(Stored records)
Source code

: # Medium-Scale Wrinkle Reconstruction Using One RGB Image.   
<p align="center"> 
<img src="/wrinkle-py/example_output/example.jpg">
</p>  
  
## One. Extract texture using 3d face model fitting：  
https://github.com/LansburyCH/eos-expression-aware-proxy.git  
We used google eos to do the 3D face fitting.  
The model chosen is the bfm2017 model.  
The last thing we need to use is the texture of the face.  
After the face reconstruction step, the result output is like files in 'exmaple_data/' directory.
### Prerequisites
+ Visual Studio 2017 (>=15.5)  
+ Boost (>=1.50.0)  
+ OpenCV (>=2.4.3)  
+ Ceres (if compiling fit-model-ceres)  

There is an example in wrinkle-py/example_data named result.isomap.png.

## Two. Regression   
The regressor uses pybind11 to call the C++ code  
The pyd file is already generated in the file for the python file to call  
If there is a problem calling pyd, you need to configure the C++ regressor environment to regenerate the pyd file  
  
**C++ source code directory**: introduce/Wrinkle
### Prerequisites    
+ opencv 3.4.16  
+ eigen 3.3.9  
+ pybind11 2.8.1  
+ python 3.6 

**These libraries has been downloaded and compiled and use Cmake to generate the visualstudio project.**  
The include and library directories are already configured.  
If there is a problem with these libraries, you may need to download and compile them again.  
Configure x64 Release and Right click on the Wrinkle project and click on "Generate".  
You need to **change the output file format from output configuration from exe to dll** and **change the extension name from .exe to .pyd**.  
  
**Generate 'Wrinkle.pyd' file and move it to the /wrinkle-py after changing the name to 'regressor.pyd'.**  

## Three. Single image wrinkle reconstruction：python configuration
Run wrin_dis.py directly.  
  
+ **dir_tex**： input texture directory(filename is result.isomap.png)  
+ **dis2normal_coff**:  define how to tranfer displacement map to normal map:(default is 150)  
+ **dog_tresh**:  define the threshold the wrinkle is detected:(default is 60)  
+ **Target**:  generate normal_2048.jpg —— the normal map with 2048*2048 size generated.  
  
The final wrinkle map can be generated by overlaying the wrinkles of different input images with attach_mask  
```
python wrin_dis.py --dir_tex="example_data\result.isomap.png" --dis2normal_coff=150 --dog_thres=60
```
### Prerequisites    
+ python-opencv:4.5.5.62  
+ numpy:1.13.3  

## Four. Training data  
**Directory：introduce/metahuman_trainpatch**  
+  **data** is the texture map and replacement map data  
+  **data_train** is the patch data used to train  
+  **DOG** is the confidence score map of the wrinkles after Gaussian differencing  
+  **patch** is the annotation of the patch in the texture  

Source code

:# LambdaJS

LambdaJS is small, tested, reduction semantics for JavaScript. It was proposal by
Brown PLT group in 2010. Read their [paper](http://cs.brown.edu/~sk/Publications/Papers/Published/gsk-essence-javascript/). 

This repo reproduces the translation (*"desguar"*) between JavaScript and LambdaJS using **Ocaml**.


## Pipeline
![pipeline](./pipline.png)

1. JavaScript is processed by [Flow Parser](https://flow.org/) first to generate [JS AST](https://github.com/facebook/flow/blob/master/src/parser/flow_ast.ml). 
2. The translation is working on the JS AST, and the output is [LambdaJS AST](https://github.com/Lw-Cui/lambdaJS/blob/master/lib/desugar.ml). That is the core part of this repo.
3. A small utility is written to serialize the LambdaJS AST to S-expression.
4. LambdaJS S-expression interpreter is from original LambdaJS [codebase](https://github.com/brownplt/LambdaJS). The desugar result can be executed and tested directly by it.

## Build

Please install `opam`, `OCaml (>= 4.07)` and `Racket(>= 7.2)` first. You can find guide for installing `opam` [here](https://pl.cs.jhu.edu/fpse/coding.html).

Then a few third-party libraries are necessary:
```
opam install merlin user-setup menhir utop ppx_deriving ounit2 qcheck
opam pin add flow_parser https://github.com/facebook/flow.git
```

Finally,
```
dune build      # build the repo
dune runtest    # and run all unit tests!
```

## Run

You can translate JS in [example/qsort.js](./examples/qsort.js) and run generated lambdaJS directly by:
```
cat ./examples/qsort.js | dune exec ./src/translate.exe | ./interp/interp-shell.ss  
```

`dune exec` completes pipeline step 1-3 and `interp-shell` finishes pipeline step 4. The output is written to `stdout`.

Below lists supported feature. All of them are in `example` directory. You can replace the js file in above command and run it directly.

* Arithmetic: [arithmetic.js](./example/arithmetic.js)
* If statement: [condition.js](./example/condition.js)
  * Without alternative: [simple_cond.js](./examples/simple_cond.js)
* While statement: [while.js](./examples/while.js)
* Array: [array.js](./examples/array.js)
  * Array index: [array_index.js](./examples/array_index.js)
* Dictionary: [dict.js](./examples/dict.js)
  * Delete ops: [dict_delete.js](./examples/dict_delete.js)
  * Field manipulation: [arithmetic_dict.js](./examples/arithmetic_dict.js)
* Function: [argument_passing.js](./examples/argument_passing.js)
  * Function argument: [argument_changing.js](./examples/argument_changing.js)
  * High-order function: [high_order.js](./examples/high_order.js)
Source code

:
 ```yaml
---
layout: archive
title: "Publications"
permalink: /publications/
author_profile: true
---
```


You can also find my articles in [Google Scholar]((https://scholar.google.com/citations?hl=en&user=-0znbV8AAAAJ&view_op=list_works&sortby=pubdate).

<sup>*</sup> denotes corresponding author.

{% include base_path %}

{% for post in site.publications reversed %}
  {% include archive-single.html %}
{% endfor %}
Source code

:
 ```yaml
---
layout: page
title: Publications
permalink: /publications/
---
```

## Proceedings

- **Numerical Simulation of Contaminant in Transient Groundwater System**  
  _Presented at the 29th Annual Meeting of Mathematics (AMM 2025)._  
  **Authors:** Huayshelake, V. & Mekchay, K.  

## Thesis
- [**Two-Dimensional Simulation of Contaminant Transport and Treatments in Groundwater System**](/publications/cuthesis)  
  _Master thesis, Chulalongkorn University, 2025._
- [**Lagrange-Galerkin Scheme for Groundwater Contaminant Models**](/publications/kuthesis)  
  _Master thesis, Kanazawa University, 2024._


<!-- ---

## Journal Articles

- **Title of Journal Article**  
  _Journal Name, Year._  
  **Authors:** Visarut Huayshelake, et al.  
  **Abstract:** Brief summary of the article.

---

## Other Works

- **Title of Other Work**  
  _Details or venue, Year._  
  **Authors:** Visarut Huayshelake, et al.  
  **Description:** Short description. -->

**Task statement:** For this exercise, retype each entry from above exactly as it stands.

**Exercise result:**
Source code

: # Medium-Scale Wrinkle Reconstruction Using One RGB Image.   
<p align="center"> 
<img src="/wrinkle-py/example_output/example.jpg">
</p>  
  
## One. Extract texture using 3d face model fitting：  
https://github.com/LansburyCH/eos-expression-aware-proxy.git  
We used google eos to do the 3D face fitting.  
The model chosen is the bfm2017 model.  
The last thing we need to use is the texture of the face.  
After the face reconstruction step, the result output is like files in 'exmaple_data/' directory.
### Prerequisites
+ Visual Studio 2017 (>=15.5)  
+ Boost (>=1.50.0)  
+ OpenCV (>=2.4.3)  
+ Ceres (if compiling fit-model-ceres)  

There is an example in wrinkle-py/example_data named result.isomap.png.

## Two. Regression   
The regressor uses pybind11 to call the C++ code  
The pyd file is already generated in the file for the python file to call  
If there is a problem calling pyd, you need to configure the C++ regressor environment to regenerate the pyd file  
  
**C++ source code directory**: introduce/Wrinkle
### Prerequisites    
+ opencv 3.4.16  
+ eigen 3.3.9  
+ pybind11 2.8.1  
+ python 3.6 

**These libraries has been downloaded and compiled and use Cmake to generate the visualstudio project.**  
The include and library directories are already configured.  
If there is a problem with these libraries, you may need to download and compile them again.  
Configure x64 Release and Right click on the Wrinkle project and click on "Generate".  
You need to **change the output file format from output configuration from exe to dll** and **change the extension name from .exe to .pyd**.  
  
**Generate 'Wrinkle.pyd' file and move it to the /wrinkle-py after changing the name to 'regressor.pyd'.**  

## Three. Single image wrinkle reconstruction：python configuration
Run wrin_dis.py directly.  
  
+ **dir_tex**： input texture directory(filename is result.isomap.png)  
+ **dis2normal_coff**:  define how to tranfer displacement map to normal map:(default is 150)  
+ **dog_tresh**:  define the threshold the wrinkle is detected:(default is 60)  
+ **Target**:  generate normal_2048.jpg —— the normal map with 2048*2048 size generated.  
  
The final wrinkle map can be generated by overlaying the wrinkles of different input images with attach_mask  
```
python wrin_dis.py --dir_tex="example_data\result.isomap.png" --dis2normal_coff=150 --dog_thres=60
```
### Prerequisites    
+ python-opencv:4.5.5.62  
+ numpy:1.13.3  

## Four. Training data  
**Directory：introduce/metahuman_trainpatch**  
+  **data** is the texture map and replacement map data  
+  **data_train** is the patch data used to train  
+  **DOG** is the confidence score map of the wrinkles after Gaussian differencing  
+  **patch** is the annotation of the patch in the texture  

Source code

:# LambdaJS

LambdaJS is small, tested, reduction semantics for JavaScript. It was proposal by
Brown PLT group in 2010. Read their [paper](http://cs.brown.edu/~sk/Publications/Papers/Published/gsk-essence-javascript/). 

This repo reproduces the translation (*"desguar"*) between JavaScript and LambdaJS using **Ocaml**.


## Pipeline
![pipeline](./pipline.png)

1. JavaScript is processed by [Flow Parser](https://flow.org/) first to generate [JS AST](https://github.com/facebook/flow/blob/master/src/parser/flow_ast.ml). 
2. The translation is working on the JS AST, and the output is [LambdaJS AST](https://github.com/Lw-Cui/lambdaJS/blob/master/lib/desugar.ml). That is the core part of this repo.
3. A small utility is written to serialize the LambdaJS AST to S-expression.
4. LambdaJS S-expression interpreter is from original LambdaJS [codebase](https://github.com/brownplt/LambdaJS). The desugar result can be executed and tested directly by it.

## Build

Please install `opam`, `OCaml (>= 4.07)` and `Racket(>= 7.2)` first. You can find guide for installing `opam` [here](https://pl.cs.jhu.edu/fpse/coding.html).

Then a few third-party libraries are necessary:
```
opam install merlin user-setup menhir utop ppx_deriving ounit2 qcheck
opam pin add flow_parser https://github.com/facebook/flow.git
```

Finally,
```
dune build      # build the repo
dune runtest    # and run all unit tests!
```

## Run

You can translate JS in [example/qsort.js](./examples/qsort.js) and run generated lambdaJS directly by:
```
cat ./examples/qsort.js | dune exec ./src/translate.exe | ./interp/interp-shell.ss  
```

`dune exec` completes pipeline step 1-3 and `interp-shell` finishes pipeline step 4. The output is written to `stdout`.

Below lists supported feature. All of them are in `example` directory. You can replace the js file in above command and run it directly.

* Arithmetic: [arithmetic.js](./example/arithmetic.js)
* If statement: [condition.js](./example/condition.js)
  * Without alternative: [simple_cond.js](./examples/simple_cond.js)
* While statement: [while.js](./examples/while.js)
* Array: [array.js](./examples/array.js)
  * Array index: [array_index.js](./examples/array_index.js)
* Dictionary: [dict.js](./examples/dict.js)
  * Delete ops: [dict_delete.js](./examples/dict_delete.js)
  * Field manipulation: [arithmetic_dict.js](./examples/arithmetic_dict.js)
* Function: [argument_passing.js](./examples/argument_passing.js)
  * Function argument: [argument_changing.js](./examples/argument_changing.js)
  * High-order function: [high_order.js](./examples/high_order.js)
Source code

:
 ```yaml
---
layout: archive
title: "Publications"
permalink: /publications/
author_profile: true
---
```


You can also find my articles in [Google Scholar]((https://scholar.google.com/citations?hl=en&user=-0znbV8AAAAJ&view_op=list_works&sortby=pubdate).

<sup>*</sup> denotes corresponding author.

{% include base_path %}

{% for post in site.publications reversed %}
  {% include archive-single.html %}
{% endfor %}
Source code

:
 ```yaml
---
layout: page
title: Publications
permalink: /publications/
---
```

## Proceedings

- **Numerical Simulation of Contaminant in Transient Groundwater System**  
  _Presented at the 29th Annual Meeting of Mathematics (AMM 2025)._  
  **Authors:** Huayshelake, V. & Mekchay, K.  

## Thesis
- [**Two-Dimensional Simulation of Contaminant Transport and Treatments in Groundwater System**](/publications/cuthesis)  
  _Master thesis, Chulalongkorn University, 2025._
- [**Lagrange-Galerkin Scheme for Groundwater Contaminant Models**](/publications/kuthesis)  
  _Master thesis, Kanazawa University, 2024._


<!-- ---

## Journal Articles

- **Title of Journal Article**  
  _Journal Name, Year._  
  **Authors:** Visarut Huayshelake, et al.  
  **Abstract:** Brief summary of the article.

---

## Other Works

- **Title of Other Work**  
  _Details or venue, Year._  
  **Authors:** Visarut Huayshelake, et al.  
  **Description:** Short description. -->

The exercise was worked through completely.